Война в Испании была отличной школой тактики, стратегии, организации для тех, кто хотел учиться. Встречались, конечно, командиры, которым недоставало настоящих командирских качеств и которые пытались завоевать дешевый авторитет у бойцов. Но если солдаты не терпят в командире высокомерия, то несерьезных командиров они просто не признают.
Верно, что наши старшие, средние и младшие командные кадры порой возмещали нехватку военных знаний «импровизацией» в решении тактических задач. Но характерными для большинства из них были смелость, быстрое усвоение военных знаний, способность управлять людьми на поле боя.
Были и такие, кто не успевал за темпом роста армии и не умел руководить своими людьми в сражениях, но они встречались, главным образом, среди командиров бригад и выше. Приобретя в первые дни войны некоторый авторитет (скорее ложный, чем заслуженный), они жили и дальше за счет этого багажа, пользуясь покровительством политических партий и профсоюзных организаций, в которых состояли.

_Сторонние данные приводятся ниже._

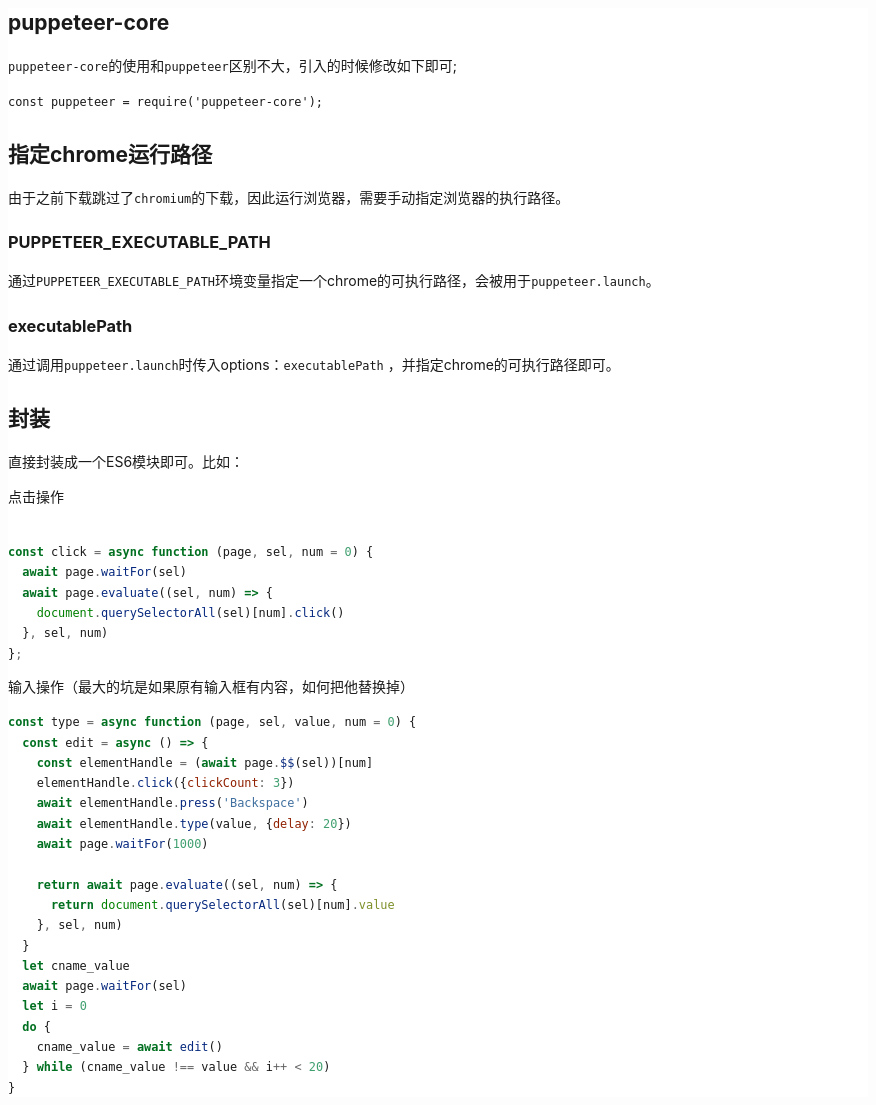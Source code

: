 ## puppeteer-core

`puppeteer-core`的使用和`puppeteer`区别不大，引入的时候修改如下即可;

```
const puppeteer = require('puppeteer-core');
```

## 指定chrome运行路径

由于之前下载跳过了`chromium`的下载，因此运行浏览器，需要手动指定浏览器的执行路径。

### PUPPETEER_EXECUTABLE_PATH

通过`PUPPETEER_EXECUTABLE_PATH`环境变量指定一个chrome的可执行路径，会被用于`puppeteer.launch`。

### executablePath

通过调用`puppeteer.launch`时传入options：`executablePath` ，并指定chrome的可执行路径即可。

## 封装

直接封装成一个ES6模块即可。比如：

点击操作

```js

const click = async function (page, sel, num = 0) {
  await page.waitFor(sel)
  await page.evaluate((sel, num) => {
    document.querySelectorAll(sel)[num].click()
  }, sel, num)
};
```

输入操作（最大的坑是如果原有输入框有内容，如何把他替换掉）

```js
const type = async function (page, sel, value, num = 0) {
  const edit = async () => {
    const elementHandle = (await page.$$(sel))[num]
    elementHandle.click({clickCount: 3})
    await elementHandle.press('Backspace')
    await elementHandle.type(value, {delay: 20})
    await page.waitFor(1000)
 
    return await page.evaluate((sel, num) => {
      return document.querySelectorAll(sel)[num].value
    }, sel, num)
  }
  let cname_value
  await page.waitFor(sel)
  let i = 0
  do {
    cname_value = await edit()
  } while (cname_value !== value && i++ < 20)
}
```
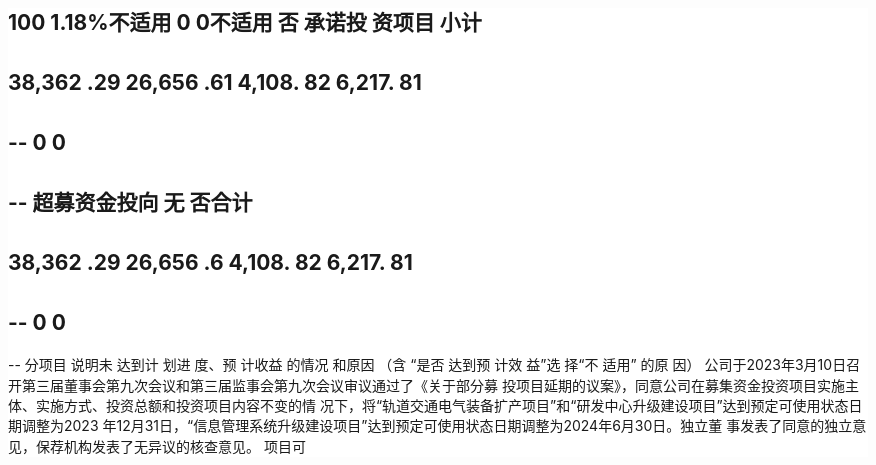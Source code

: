 100
1.18%不适用
0
0不适用
否
承诺投
资项目
小计
--
38,362
.29
26,656
.61
4,108.
82
6,217.
81
--
--
0
0
--
--
超募资金投向
无
否合计
--
38,362
.29
26,656
.6
4,108.
82
6,217.
81
--
--
0
0
--
--
分项目
说明未
达到计
划进
度、预
计收益
的情况
和原因
（含
“是否
达到预
计效
益”选
择“不
适用”
的原
因）
公司于2023年3月10日召开第三届董事会第九次会议和第三届监事会第九次会议审议通过了《关于部分募
投项目延期的议案》，同意公司在募集资金投资项目实施主体、实施方式、投资总额和投资项目内容不变的情
况下，将“轨道交通电气装备扩产项目”和“研发中心升级建设项目”达到预定可使用状态日期调整为2023
年12月31日，“信息管理系统升级建设项目”达到预定可使用状态日期调整为2024年6月30日。独立董
事发表了同意的独立意见，保荐机构发表了无异议的核查意见。
项目可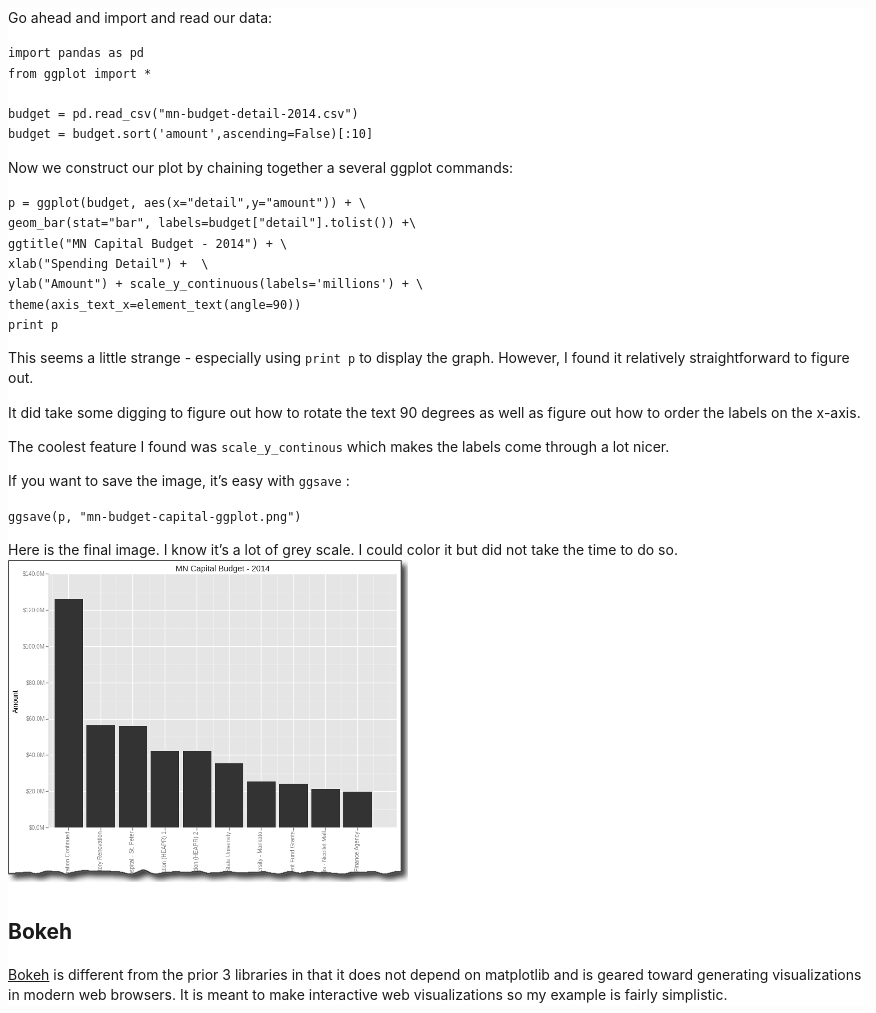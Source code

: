 Go ahead and import and read our data:

    import pandas as pd
    from ggplot import *
    
    budget = pd.read_csv("mn-budget-detail-2014.csv")
    budget = budget.sort('amount',ascending=False)[:10]

Now we construct our plot by chaining together a several ggplot commands:
    
    p = ggplot(budget, aes(x="detail",y="amount")) + \
    geom_bar(stat="bar", labels=budget["detail"].tolist()) +\
    ggtitle("MN Capital Budget - 2014") + \
    xlab("Spending Detail") +  \
    ylab("Amount") + scale_y_continuous(labels='millions') + \
    theme(axis_text_x=element_text(angle=90))
    print p

This seems a little strange - especially using `print p` to display the graph. However, I found it relatively straightforward to figure out.

It did take some digging to figure out how to rotate the text 90 degrees as well as figure out how to order the labels on the x-axis.

The coolest feature I found was `scale_y_continous` which makes the labels come through a lot nicer.

If you want to save the image, it’s easy with `ggsave` :

    ggsave(p, "mn-budget-capital-ggplot.png")

Here is the final image. I know it’s a lot of grey scale. I could color it but did not take the time to do so.
![](/assets/images/201503/MN-2014-Budget-ggplotv2.png)



## Bokeh ##

[Bokeh](http://bokeh.pydata.org/) is different from the prior 3 libraries in that it does not depend on matplotlib and is geared toward generating visualizations in modern web browsers. It is meant to make interactive web visualizations so my example is fairly simplistic.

Для подготовки младших командиров в армии организовали школы, и первые — в 5-м полку. Согласно приказу правительства от 25 ноября 1936 года были созданы пехотные, кавалерийские, артиллерийские, танковые, транспортные, саперные, санитарные школы и школы связи. Несколько позже они получили название Народных военных школ. Окончившим присваивалось звание «полевых лейтенантов» (специальное воинское звание в испанской республиканской армии для окончивших ускоренные офицерские школы). В другом приказе, от 16 декабря, было объявлено об организации Народной школы Генерального штаба. Кроме того, существовали еще школы в армиях, корпусах, а иногда и в дивизиях. В них училась большая часть наших младших командиров.
Фашисты постоянно твердили о слабостях нашего командного состава, стремясь доказать, что рабочие, крестьяне, студенты и служащие не могут стать хорошими командирами, а следовательно, Народную армию создать невозможно. И у нас были люди, которые разделяли это мнение. Они занимали высокие посты в Народной армии, однако настроены были не менее реакционно, чем франкисты. К тому же они старались свалить вину и ответственность за свои ошибки на подчиненных, на «недостаток подготовки» и т. п.
Командиры частей, находившиеся под моим командованием, почти все были выходцами из ополченцев — это бывшие рабочие, крестьяне, студенты, служащие. Из той же среды вышли комиссары. Вот, например, личный состав штаба V корпуса в период сражения на Эбро: майор Хосе Триго — севильский рабочий; Мартин Иглесиас — рабочий из Коруньи; Мануэль Эстурадо — галисийский студент; Гурреа — студент из Валенсии. Рабочими и служащими были капитаны Маган, Агуадо (Рамиро), Галера-и-Эладио Родригес, который по окончании войны вернулся в Испанию на подпольную работу; впоследствии он был арестован и расстрелян. Невозможно назвать здесь имена всех работников нашего штаба, но почти все они вышли из той же социальной среды.